[Stored data]
=== Section Start ===
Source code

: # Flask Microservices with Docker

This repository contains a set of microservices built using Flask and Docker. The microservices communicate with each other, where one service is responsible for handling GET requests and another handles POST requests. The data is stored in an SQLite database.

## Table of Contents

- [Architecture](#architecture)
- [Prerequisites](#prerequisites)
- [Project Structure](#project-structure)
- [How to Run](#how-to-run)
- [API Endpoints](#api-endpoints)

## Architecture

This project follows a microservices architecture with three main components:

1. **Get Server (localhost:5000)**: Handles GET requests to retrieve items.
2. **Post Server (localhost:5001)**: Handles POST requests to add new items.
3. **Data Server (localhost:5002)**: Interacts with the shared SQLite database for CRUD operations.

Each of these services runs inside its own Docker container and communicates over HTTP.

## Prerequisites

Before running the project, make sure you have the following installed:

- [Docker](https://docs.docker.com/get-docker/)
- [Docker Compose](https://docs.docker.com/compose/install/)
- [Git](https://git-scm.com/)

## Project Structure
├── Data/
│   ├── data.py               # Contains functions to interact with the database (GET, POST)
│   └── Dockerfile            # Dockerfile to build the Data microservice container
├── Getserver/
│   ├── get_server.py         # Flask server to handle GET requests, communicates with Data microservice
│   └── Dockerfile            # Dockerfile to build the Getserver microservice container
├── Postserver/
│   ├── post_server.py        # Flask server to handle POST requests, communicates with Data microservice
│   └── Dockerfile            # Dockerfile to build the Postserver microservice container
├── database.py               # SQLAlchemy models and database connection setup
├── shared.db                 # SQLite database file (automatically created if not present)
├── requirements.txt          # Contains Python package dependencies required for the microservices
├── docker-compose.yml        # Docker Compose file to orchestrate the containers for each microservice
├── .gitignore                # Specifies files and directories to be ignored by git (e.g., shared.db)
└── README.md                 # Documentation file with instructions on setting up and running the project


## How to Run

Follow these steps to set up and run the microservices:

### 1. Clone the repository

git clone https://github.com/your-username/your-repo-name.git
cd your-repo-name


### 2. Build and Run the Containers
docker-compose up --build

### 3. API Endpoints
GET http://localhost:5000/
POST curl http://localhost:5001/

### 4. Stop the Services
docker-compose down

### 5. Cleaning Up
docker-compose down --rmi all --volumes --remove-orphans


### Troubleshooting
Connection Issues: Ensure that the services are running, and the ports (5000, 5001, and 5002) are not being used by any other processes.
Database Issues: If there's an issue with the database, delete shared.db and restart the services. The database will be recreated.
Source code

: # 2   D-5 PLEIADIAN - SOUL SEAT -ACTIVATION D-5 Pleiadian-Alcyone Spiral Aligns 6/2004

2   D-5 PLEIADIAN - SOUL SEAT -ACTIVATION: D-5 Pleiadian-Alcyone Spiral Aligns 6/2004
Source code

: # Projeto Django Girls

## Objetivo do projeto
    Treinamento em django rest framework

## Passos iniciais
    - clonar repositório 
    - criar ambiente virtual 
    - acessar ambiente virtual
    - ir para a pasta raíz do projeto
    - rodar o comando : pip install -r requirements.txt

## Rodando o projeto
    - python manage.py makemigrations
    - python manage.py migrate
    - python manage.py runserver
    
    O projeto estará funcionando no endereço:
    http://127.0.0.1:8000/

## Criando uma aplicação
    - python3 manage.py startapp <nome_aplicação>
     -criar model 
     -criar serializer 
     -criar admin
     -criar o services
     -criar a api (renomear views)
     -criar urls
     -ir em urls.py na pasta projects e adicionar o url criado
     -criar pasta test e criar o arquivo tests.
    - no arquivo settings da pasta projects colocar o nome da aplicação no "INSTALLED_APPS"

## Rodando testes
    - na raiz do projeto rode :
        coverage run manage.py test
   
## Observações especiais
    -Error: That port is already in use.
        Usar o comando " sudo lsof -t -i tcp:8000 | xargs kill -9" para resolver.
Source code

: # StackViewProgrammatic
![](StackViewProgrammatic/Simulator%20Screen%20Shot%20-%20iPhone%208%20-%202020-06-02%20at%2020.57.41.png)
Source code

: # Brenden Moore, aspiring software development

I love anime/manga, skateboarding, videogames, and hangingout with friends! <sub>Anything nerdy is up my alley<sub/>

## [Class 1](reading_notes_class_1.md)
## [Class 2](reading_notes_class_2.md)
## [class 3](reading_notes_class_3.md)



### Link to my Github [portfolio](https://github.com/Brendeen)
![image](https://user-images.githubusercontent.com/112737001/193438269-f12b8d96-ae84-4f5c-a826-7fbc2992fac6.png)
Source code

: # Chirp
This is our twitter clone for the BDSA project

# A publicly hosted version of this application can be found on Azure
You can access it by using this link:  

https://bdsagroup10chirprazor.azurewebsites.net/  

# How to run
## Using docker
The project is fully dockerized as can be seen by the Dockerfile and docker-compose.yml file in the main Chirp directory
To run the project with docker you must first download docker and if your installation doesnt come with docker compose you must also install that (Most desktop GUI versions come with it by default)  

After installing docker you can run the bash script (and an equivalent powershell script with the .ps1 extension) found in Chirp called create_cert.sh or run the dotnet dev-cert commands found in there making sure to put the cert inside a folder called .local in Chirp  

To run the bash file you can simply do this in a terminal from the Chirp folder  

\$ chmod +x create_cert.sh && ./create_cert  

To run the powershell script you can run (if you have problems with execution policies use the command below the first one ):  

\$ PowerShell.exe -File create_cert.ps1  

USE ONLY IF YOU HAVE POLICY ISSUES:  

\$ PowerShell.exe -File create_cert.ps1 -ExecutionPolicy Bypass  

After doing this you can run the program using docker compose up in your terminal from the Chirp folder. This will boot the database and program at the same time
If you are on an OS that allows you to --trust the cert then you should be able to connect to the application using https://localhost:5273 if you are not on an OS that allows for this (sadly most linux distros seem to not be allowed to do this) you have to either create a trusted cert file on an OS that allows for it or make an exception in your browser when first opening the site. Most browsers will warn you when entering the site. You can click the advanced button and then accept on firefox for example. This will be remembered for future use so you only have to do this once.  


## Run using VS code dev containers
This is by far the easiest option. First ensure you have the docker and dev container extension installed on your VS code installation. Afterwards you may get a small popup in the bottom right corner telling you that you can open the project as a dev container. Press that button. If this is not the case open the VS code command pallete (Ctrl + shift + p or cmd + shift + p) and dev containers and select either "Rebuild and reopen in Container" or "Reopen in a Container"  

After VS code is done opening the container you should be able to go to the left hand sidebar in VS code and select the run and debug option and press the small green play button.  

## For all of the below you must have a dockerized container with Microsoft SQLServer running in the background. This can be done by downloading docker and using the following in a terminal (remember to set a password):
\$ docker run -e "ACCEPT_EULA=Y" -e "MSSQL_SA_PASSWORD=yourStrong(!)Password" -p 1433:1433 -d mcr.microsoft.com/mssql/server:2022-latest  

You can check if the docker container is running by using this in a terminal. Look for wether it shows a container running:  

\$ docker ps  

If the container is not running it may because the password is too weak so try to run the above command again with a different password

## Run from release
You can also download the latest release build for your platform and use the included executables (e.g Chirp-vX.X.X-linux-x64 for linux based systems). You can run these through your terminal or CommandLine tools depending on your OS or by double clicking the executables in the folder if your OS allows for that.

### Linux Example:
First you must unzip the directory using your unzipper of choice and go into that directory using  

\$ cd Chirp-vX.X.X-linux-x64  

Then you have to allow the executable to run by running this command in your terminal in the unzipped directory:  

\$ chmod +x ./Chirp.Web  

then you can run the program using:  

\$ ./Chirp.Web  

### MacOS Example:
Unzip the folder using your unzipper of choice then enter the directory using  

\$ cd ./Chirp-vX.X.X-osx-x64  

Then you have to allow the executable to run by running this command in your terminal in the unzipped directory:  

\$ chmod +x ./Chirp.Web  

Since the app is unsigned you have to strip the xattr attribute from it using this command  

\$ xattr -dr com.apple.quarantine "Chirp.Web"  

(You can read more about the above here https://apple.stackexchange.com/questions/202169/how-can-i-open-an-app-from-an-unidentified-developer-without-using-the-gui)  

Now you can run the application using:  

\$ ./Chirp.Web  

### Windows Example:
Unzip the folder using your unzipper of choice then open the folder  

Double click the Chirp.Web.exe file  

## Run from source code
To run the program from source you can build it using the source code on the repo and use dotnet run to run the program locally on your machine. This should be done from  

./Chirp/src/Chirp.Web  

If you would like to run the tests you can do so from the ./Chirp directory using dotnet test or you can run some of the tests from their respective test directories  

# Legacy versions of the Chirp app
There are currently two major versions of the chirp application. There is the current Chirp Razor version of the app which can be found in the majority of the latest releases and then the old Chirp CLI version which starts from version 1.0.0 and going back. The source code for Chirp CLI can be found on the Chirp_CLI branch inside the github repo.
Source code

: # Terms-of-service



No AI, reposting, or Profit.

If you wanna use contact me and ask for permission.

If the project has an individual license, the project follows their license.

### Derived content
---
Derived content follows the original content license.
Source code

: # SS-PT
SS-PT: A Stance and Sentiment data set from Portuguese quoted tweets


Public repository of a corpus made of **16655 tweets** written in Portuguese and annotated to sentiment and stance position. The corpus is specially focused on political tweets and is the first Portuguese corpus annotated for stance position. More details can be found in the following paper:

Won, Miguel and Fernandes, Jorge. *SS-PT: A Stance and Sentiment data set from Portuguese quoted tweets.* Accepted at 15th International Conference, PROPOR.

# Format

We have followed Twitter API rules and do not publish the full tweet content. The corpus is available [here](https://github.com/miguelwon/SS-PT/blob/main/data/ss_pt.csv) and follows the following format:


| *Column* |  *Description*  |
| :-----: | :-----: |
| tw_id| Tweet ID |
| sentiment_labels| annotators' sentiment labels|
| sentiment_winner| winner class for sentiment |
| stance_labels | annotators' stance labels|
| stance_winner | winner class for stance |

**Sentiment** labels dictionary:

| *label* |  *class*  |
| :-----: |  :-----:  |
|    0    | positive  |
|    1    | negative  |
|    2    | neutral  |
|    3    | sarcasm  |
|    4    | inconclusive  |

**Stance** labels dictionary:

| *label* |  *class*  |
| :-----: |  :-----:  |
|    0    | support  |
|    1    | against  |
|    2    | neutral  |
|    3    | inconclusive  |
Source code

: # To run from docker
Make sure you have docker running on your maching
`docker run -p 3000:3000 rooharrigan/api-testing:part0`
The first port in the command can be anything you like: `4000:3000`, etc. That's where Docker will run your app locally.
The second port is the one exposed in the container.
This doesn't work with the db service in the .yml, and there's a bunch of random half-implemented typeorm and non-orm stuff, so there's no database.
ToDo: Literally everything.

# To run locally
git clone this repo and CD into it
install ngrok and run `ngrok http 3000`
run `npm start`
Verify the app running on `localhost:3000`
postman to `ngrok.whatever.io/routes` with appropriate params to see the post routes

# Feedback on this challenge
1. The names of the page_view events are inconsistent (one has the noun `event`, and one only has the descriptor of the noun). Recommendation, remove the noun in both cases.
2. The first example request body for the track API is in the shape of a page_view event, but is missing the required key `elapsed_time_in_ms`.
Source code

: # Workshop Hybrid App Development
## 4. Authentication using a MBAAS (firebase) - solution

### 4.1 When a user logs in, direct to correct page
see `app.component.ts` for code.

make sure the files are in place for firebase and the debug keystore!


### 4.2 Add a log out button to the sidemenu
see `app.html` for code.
=== Section End ===
The problem
Exactly the lines above from the one with "O projeto estará" to the one with "-ir em urls.py", both included, are to be quoted; leave the rest out.

Solution to this task
    O projeto estará funcionando no endereço:
    http://127.0.0.1:8000/

## Criando uma aplicação
    - python3 manage.py startapp <nome_aplicação>
     -criar model 
     -criar serializer 
     -criar admin
     -criar o services
     -criar a api (renomear views)
     -criar urls
     -ir em urls.py na pasta projects e adicionar o url criado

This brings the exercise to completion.